◆ Work to complete ◆
Those lines of the records that contain "sorted" are to be located and copied.

(Source records)
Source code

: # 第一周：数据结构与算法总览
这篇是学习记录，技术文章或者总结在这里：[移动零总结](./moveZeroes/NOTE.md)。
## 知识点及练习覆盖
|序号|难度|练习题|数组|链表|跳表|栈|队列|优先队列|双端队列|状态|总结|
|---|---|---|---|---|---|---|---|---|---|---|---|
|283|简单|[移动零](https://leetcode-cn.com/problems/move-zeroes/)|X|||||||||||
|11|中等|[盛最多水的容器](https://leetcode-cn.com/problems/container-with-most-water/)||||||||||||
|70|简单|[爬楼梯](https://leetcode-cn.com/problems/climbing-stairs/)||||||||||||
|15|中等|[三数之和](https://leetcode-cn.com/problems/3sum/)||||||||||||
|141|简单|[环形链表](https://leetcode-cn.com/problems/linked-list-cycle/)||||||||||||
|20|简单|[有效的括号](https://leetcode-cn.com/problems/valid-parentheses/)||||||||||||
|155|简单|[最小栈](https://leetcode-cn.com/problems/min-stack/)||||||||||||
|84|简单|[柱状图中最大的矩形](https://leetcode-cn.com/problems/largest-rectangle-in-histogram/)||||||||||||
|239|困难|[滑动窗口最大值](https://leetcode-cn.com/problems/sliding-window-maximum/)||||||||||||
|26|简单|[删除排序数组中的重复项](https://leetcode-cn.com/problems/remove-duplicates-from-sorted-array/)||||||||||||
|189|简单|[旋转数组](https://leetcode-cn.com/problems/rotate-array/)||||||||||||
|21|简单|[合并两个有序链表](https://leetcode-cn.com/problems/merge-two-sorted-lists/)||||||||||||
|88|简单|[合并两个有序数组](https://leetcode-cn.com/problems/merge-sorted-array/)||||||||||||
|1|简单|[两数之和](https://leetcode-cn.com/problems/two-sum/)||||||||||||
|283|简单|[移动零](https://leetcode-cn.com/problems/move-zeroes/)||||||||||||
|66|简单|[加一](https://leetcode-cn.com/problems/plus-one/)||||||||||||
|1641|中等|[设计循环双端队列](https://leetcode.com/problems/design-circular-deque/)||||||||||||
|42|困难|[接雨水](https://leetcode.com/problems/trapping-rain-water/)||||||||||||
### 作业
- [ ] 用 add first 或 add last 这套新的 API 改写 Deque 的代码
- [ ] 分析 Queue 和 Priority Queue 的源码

◆ Reply to the exercise ◆
|26|简单|[删除排序数组中的重复项](https://leetcode-cn.com/problems/remove-duplicates-from-sorted-array/)||||||||||||
|21|简单|[合并两个有序链表](https://leetcode-cn.com/problems/merge-two-sorted-lists/)||||||||||||
|88|简单|[合并两个有序数组](https://leetcode-cn.com/problems/merge-sorted-array/)||||||||||||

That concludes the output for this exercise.